For decades, Chicago’s “tale of two cities,” marked by economic disparities and racial segregation, has disproportionately impacted Black neighborhoods, and many Black folks are leaving the city for better opportunities elsewhere. “Many Black residents, regardless of income level, have left Chicago in the last decade in search of more affordable housing, higher performing schools, and safer spaces,” the preamble of the Chicago Urban League’s 2023 “State of Black Chicago” report, written in collaboration with the Loyola University Institute for Racial Justice. 

“What we want to continue to do is come up with data driven recommendations and… solutions to help inform policymakers, politicians, activists, (and) funders on how we can all work together to fix these conditions going on,” Vice President and Executive Director of the Chicago Urban League’s Research and Policy Center Dr. Lionel Kimble told the Weekly.
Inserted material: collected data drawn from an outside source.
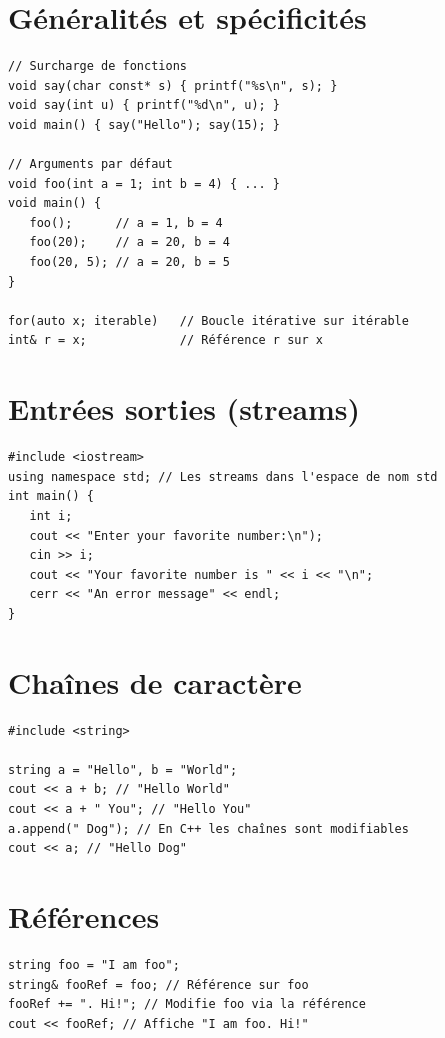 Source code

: \documentclass{article}
\begin{document}
\begin{multicols*}{3}
    \section*{Généralités et spécificités}

    \begin{lstlisting}
// Surcharge de fonctions
void say(char const* s) { printf("%s\n", s); }
void say(int u) { printf("%d\n", u); }
void main() { say("Hello"); say(15); }

// Arguments par défaut
void foo(int a = 1; int b = 4) { ... }
void main() {
   foo();      // a = 1, b = 4
   foo(20);    // a = 20, b = 4
   foo(20, 5); // a = 20, b = 5
}

for(auto x; iterable)   // Boucle itérative sur itérable
int& r = x;             // Référence r sur x
\end{lstlisting}

    \section*{Entrées sorties (streams)}

    \begin{lstlisting}
#include <iostream>
using namespace std; // Les streams dans l'espace de nom std
int main() {
   int i;
   cout << "Enter your favorite number:\n");
   cin >> i;
   cout << "Your favorite number is " << i << "\n";
   cerr << "An error message" << endl;
}
\end{lstlisting}

    \section*{Chaînes de caractère}

    \begin{lstlisting}
#include <string>

string a = "Hello", b = "World";
cout << a + b; // "Hello World"
cout << a + " You"; // "Hello You"
a.append(" Dog"); // En C++ les chaînes sont modifiables
cout << a; // "Hello Dog"
\end{lstlisting}

    \section*{Références}

    \begin{lstlisting}
string foo = "I am foo";
string& fooRef = foo; // Référence sur foo
fooRef += ". Hi!"; // Modifie foo via la référence
cout << fooRef; // Affiche "I am foo. Hi!"


\end{lstlisting}
\end{multicols*}
\end{document}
Over the past forty years Black Chicago has been reeling from the effects of white flight, redlining, and disinvestment. Chicago’s Black population has left in large numbers, decreasing from almost 40 percent of the city in 1980, when it peaked at nearly 1.2 million, to just under 30 percent in 2020. In contrast, Chicago was once considered the “Promised Land” by Black Southerners, a city that offered good-paying jobs, new homes and civil freedoms that were denied by Jim Crow. During the Great Migration, the largest mass movement in American history that began in the 1910s and continued through the 1970s, over 500,000 Black people came to Chicago from the South. 
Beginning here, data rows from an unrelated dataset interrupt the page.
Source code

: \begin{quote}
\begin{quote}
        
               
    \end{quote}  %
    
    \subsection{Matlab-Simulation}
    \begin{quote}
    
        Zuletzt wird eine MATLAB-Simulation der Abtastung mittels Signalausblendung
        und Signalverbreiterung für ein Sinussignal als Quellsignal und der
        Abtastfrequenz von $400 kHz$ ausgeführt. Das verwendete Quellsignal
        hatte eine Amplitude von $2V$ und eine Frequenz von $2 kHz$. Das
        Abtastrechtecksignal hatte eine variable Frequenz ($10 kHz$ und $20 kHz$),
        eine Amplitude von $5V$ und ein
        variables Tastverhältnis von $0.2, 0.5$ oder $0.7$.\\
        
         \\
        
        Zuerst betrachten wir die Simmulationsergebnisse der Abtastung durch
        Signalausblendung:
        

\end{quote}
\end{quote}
Chicago’s Black population today stands at 787,551, according to the 2020 census analyzed by the Chicago Tribune. Over the last decade, it decreased by 84,738 people, a drop of 10 percent— the second-largest Black population decline of any urban area nationwide, behind Detroit. 

As the South Side Black community navigates the realities of today’s disparities, a younger generation of born-and-bred South Siders looks to whether they want to stay in the city. The Weekly spoke with two rising seniors set to graduate high school and college while facing a limited job market, an increasing rent burdened housing market, and crime, among other factors.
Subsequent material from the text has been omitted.